EXCELLENT information. In my opinion, you are absolutely correct. Having spent over 40 years in the finance industry, I did not have a formal “model” but did possess many of the fundamental philosophies you mentioned. I was concerned about running out of funds, but now eight years after retirement, I can feel quite confident that we will not encounter any issues. I am currently working on not “protecting” my portfolio, which is quite challenging. We are comfortable, but after years of being responsible stewards of funds, we need to adopt a broader “guardrail.” IRRMA is a significant factor for us at this point.

@herb7877
@

I use Boldin, and it runs Monte Carlo projections (whatever that means) and states I have 92% chance of "funding your plan through longevity." What are the Monte Carlo projections? Is it an industry standard or a marketing term? Thanks for a great show. People close to retirement appreciate all your hard work.

@BillCalkins
@

60s - go, dawg, go! Need the money in greater supply.
70s - slow go, but still going.........less money needed.
80s - going dependent on health status............even less money needed unless the government gets more involved in our lives. Plan for that!
90s - if ya make it, way less money needed for everything. Hope you all planned accordingly and you male to this level.

@robedmund9948
@

If someone gave me financial advice with only a 80-90% chance of success, I'd fire them immediately...

It's like if someone told me to invest in Bonds and leave compound interest on the table, I'd be forced to question their intelligence...

Thank the Gods I've realized that superfluously spending money doesn't buy happiness. In a few hours I could drive to a state or national park and have a better lived experience than someone who buys an expensive plane ticket for some expensive trip to a foreign land...

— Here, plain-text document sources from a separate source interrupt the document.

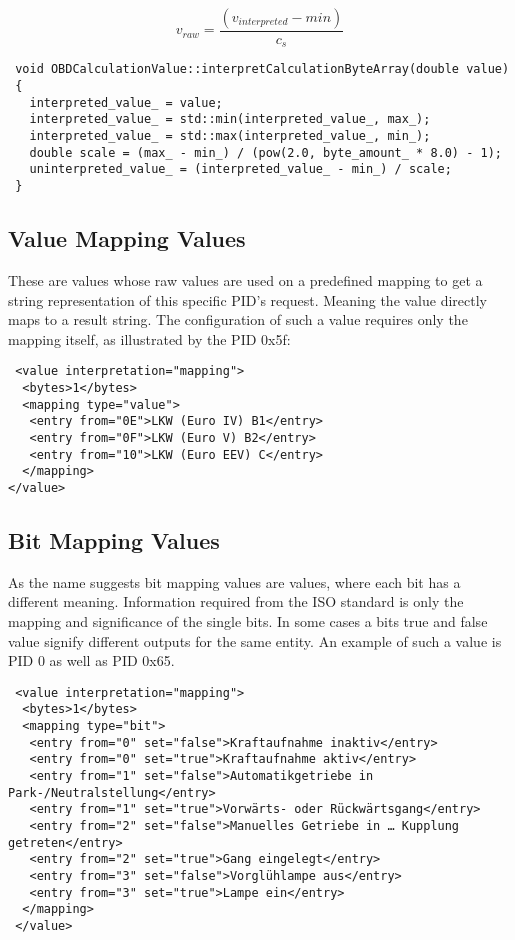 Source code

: \[ v_{raw} = \frac{(v_{interpreted} - min)}{c_s} \]

\begin{verbatim}
 void OBDCalculationValue::interpretCalculationByteArray(double value)
 {
   interpreted_value_ = value;
   interpreted_value_ = std::min(interpreted_value_, max_);
   interpreted_value_ = std::max(interpreted_value_, min_);
   double scale = (max_ - min_) / (pow(2.0, byte_amount_ * 8.0) - 1);
   uninterpreted_value_ = (interpreted_value_ - min_) / scale;
 }
\end{verbatim}

\subsection{Value Mapping Values}

These are values whose raw values are used on a predefined mapping to get a string representation of this specific PID’s request. Meaning the 
value directly maps to a result string. The configuration of such a value requires only the mapping itself, as illustrated by the PID 0x5f:

\begin{verbatim}
 <value interpretation="mapping">
  <bytes>1</bytes>
  <mapping type="value">
   <entry from="0E">LKW (Euro IV) B1</entry>
   <entry from="0F">LKW (Euro V) B2</entry>
   <entry from="10">LKW (Euro EEV) C</entry>
  </mapping>        
</value>
\end{verbatim}

\subsection{Bit Mapping Values}

As the name suggests bit mapping values are values, where each bit has a different meaning. Information required from the ISO standard is only
the mapping and significance of the single bits. In some cases a bits true and false value signify different outputs for the same entity. An 
example of such a value is PID 0 as well as PID 0x65.

\begin{verbatim}
 <value interpretation="mapping">
  <bytes>1</bytes>
  <mapping type="bit">
   <entry from="0" set="false">Kraftaufnahme inaktiv</entry>
   <entry from="0" set="true">Kraftaufnahme aktiv</entry>
   <entry from="1" set="false">Automatikgetriebe in Park-/Neutralstellung</entry>
   <entry from="1" set="true">Vorwärts- oder Rückwärtsgang</entry>
   <entry from="2" set="false">Manuelles Getriebe in … Kupplung getreten</entry>
   <entry from="2" set="true">Gang eingelegt</entry>
   <entry from="3" set="false">Vorglühlampe aus</entry>
   <entry from="3" set="true">Lampe ein</entry>
  </mapping>
 </value>
\end{verbatim}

I don't need to work overtime to invest 20% of my income. Or, to live the life I want to live today... I've decided to grill out at least two times a week this summer and fall. Way tastier than eating out and cheaper too... 😉

Knowing what you need to be happy is a financial insight most people never realize...

@Meditations2024
@

“Sacrificing your current self for your future self” hits home because that has always felt like the responsible way to live. The whole idea of not spending what you COULD spend (lifestyle creep) is anathema especially to people who want to retire early, so flipping a switch to living more for your current self is hard. I just retired 2 weeks ago at 57 and I knew this would be a struggle (but I’ll take that struggle over working longer!).